A situação que estamos a viver devido à pandemia do Covid-19 leva a atenção de todos para o que verdadeiramente importa, que é a melhor forma de impedir o avanço do vírus, mas não pode deixar sem resposta algumas perguntas que acabarão por interessar a todos os adeptos de futebol quando este momento mau passar. O que devem fazer as Ligas e Federações caso seja impossível retomar as épocas desportivas a tempo? Quem vai ser designado campeão? Quem acede às competições europeias da próxima temporada? E quem desce de divisão? E quem sobe?
Há quem se bata por uma solução única, patrocinada pela UEFA, que também tem um grande problema em mãos: o Euro’2020, ainda por cima o primeiro grande evento desportivo cuja organização seria espalhada pela Europa, em forma de apologia da mobilidade, essa mesma mobilidade que o Covid-19 veio impedir. Nos bastidores diz-se que a UEFA se prepara para adiar o Europeu para 2021, dessa forma sacrificando a fase final da Liga das Nações, e que já encara também a hipótese de modificar o formato das fases decisivas das suas competições de clubes desta época, realizando as eliminatórias que restam a uma só mão e reunindo os quatro semi-finalistas numa Final Four, num único local. Tudo com o objetivo de concluir as competições até meados de Julho e de, entretanto, arranjar datas para que as Ligas nacionais possam também chegar ao fim.
Mas… e se, tal como parece cada vez mais provável, isso não for possível? Se a marcha do vírus está ainda na curva ascensional, dificilmente haverá condições para se voltar a jogar antes de final de Maio. Ter a noção disso não é ser pessimista: é ser realista. Até porque os diferentes países vão em fases diferentes da pandemia – e vão sair dela também em alturas diferentes, o que dificultará a realização de viagens e deslocações pelo continente. O que pode fazer-se nessa altura, quando há Ligas que ainda têm mais de uma dezena de jornadas por realizar?
Aqui, não há soluções que sejam absolutamente justas. Quais são, então, as hipóteses que estão em cima da mesa? Há, sobretudo, quatro.

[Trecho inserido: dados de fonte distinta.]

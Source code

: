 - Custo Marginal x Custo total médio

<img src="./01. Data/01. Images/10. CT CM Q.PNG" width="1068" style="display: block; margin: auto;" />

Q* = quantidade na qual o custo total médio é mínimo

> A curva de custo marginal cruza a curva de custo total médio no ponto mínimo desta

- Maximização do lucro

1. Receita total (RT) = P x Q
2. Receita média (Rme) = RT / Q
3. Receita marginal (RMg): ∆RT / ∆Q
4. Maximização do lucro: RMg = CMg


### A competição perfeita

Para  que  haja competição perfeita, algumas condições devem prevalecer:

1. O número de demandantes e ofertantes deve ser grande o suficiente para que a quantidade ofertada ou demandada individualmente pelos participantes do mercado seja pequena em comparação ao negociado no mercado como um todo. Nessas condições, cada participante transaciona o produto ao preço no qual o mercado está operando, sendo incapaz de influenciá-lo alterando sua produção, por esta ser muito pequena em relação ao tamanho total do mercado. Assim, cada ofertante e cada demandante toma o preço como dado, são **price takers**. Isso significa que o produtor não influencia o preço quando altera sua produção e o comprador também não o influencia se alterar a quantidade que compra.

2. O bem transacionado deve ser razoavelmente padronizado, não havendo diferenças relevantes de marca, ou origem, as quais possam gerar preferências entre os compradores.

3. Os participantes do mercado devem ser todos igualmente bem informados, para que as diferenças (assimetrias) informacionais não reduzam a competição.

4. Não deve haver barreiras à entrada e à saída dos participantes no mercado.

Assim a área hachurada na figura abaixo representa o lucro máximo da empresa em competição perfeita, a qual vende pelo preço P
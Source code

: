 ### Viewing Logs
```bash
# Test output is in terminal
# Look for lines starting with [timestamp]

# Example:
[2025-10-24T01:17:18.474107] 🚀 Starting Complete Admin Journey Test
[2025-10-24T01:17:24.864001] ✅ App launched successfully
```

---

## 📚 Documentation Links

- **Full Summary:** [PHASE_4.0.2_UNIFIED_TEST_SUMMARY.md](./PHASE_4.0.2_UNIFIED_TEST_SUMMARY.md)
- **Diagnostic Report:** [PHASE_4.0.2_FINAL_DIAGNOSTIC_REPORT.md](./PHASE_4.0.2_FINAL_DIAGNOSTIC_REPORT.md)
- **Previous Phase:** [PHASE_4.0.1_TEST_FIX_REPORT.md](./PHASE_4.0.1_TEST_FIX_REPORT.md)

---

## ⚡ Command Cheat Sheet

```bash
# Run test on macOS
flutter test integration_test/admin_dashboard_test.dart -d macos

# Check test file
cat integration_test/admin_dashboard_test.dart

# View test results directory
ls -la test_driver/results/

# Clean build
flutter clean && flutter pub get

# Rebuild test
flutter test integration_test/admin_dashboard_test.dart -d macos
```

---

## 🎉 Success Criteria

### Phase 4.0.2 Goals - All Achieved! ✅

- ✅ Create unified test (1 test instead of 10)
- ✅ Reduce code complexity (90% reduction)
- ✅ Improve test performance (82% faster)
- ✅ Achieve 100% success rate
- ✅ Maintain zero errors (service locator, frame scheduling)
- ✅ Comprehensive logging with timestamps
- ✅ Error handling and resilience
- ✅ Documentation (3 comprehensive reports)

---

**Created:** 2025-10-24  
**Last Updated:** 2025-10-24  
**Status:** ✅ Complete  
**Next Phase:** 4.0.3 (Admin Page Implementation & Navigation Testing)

A primeira, que passa por declarar a época nula, é injusta para equipas como o Liverpool FC, por exemplo, que leva 25 pontos de avanço sobre o segundo classificado da Premier League, o Manchester City, e iria sagrar-se campeão inglês de qualquer maneira, interrompendo um jejum de 30 anos. O mesmo pode dizer-se, por exemplo, em Portugal, de equipas como o Farense e o Nacional, cuja vantagem na II Liga é tão grande que, mesmo que ainda tivessem de disputar entre elas o título de campeão, dificilmente deixariam de subir e recolher o justo prémio pelo investimento feito.
A segunda, que passa por declarar como final a classificação atual das competições, é injusta para equipas que estão atrás mas têm um calendário aparentemente mais fácil do que os líderes. O Borussia Dortmund, por exemplo, segue atrás do Bayern na Bundesliga, mas recebe os bávaros na próxima ronda – e é justo que o faça, porque teve de jogar em Munique na primeira volta. Por isso, também é igualmente injusta a terceira hipótese, a que prevê que, para evitar situações de desequilíbrio nascidas de uns terem jogado duas vezes com rivais mais débeis e outros o terem feito com adversários mais fortes, se recupere a classificação do final da primeira volta, quando toda a gente tinha jogado uma vez com cada um dos outros clubes. Ora isso, só para pegar no caso português, daria Benfica campeão em vez do FC Porto, que é o atual líder, e colocaria o FC Famalicão na Liga Europa em vez do Rio Ave, que desde essa altura galgou lugares na tabela e está em posição europeia, com SC Braga, Sporting e Vitória SC. Já se imagina o fim do Mundo que isto seria.
A solução mais justa, no meio de toda esta injustiça é, ainda assim, a quarta, a que defende o prolongamento da época pelos meses de Verão e até, se caso disso for, pelo Outono, só se iniciando a época de 2020/21 quando isso for possível, com calendários de contingência. Ora mesmo supondo que, sem receita, todos os clubes conseguem cumprir as suas obrigações e manter os plantéis nestes meses, o maior problema é que os contratos de muitos jogadores acabam em final de Junho, o que os deixa, a partir daí, livres de assinar por outros clubes. Não há, realmente, quaisquer garantias de que as equipas que nessa altura venham a concluir as competições sejam as mesmas que as iniciaram – e esta hipótese abre a possibilidade de sabotagem de mercado, de alguns clubes fazerem raides aos plantéis alheios, desvirtuando a competição. Mas essa parece-me, ainda assim, a menos má de todas as soluções face a um problema que é real e que obrigará sempre a cedências.